Opponents and supporters of medical marijuana generally acknowledge that Indiana needs further research.
Chipman’s advocacy is far afield from the Indiana Prosecuting Attorneys Council.
“Despite claims to the contrary, the legalization of marijuana could further exacerbate Indiana’s opioid epidemic,” David Powell, the association’s executive secretary, said in a statement to the committee.

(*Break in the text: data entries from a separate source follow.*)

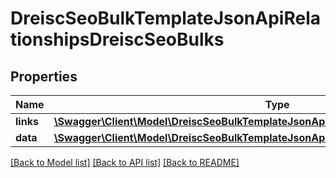 # DreiscSeoBulkTemplateJsonApiRelationshipsDreiscSeoBulks

## Properties
Name | Type | Description | Notes
------------ | ------------- | ------------- | -------------
**links** | [**\Swagger\Client\Model\DreiscSeoBulkTemplateJsonApiRelationshipsDreiscSeoBulksLinks**](DreiscSeoBulkTemplateJsonApiRelationshipsDreiscSeoBulksLinks.md) |  | [optional] 
**data** | [**\Swagger\Client\Model\DreiscSeoBulkTemplateJsonApiRelationshipsDreiscSeoBulksData[]**](DreiscSeoBulkTemplateJsonApiRelationshipsDreiscSeoBulksData.md) |  | [optional] 

[[Back to Model list]](../../README.md#documentation-for-models) [[Back to API list]](../../README.md#documentation-for-api-endpoints) [[Back to README]](../../README.md)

Powell cited a study of 30,000 American adults published by the American Journal of Psychiatry showing that marijuana users were more than twice as likely to abuse prescription opioids. The Centers for Disease Control and Prevention found in 2015 that marijuana users are actually three times more likely to become addicted to heroin, Powell said.
The committee’s Oct. 18 meeting won’t end the discussion.
“There will be plenty of senators and representatives bringing legislation forward next year,” said State Sen. John Ruckelshaus, R-Indianapolis, a member of the committee.
State Sen. Karen Tallian, D-Portage, plans to introduce legislation creating an umbrella agency to oversee programs for hemp, CBD oil and, possibly, medical marijuana.
“Nobody wants this job,” she said. “The Board of Health doesn’t want it. The Agriculture Department doesn’t want it. The seed commissioner doesn’t want it. I think we need an agency, perhaps similar to the alcohol commission or the gaming commission, and the agency can develop expertise in all of these issues.”
Both sides of the issue were given an hour to address the committee. Among the arguments:
• The Indiana Chamber of Commerce wants further clinical trials regarding therapeutic marijuana use, said Mike Ripley, Vice President of Healthcare Policy for the Chamber. Mostly, the chamber is concerned over the impact of marijuana use on Indiana’s workforce. In 2017, 1.9 percent of Indiana workers tested positive for marijuana, although some northeast and southwest pockets are as high as 3.1 percent, according to the annual Quest Diagnostics Drug Testing Index. The national rate is 2 percent, with Michigan at 2.8 percent, Illinois and Kentucky at 2.1 percent and Ohio at 1.9 percent.
• Nine percent of people using medical marijuana develop an addiction, according to Dr. Tim Kelly, medical director for addiction treatment services of Community Health Network. Youth who use substances have a chance for a five-fold lifetime risk of addiction. “Progression to use of other drugs is absolute,” he said.
• Medical marijuana could reduce opiate overdose deaths, said attorney Steven Dillon, chairman of Indiana NORML. Last year, 1,840 Hoosiers died from opioid overdoses, an 18 percent increase over the previous year, he said. There was a 25 percent decrease in opioid overdoses in medial marijuana states.
• States need to have strict regulations, said Tim Butler, an Illinois state legislator from Springfield. Patients should be fingerprinted with background checks in order to obtain a card allowing access to medical marijuana dispensaries. Sales need to be tracked as does “every plant from seed to sale.”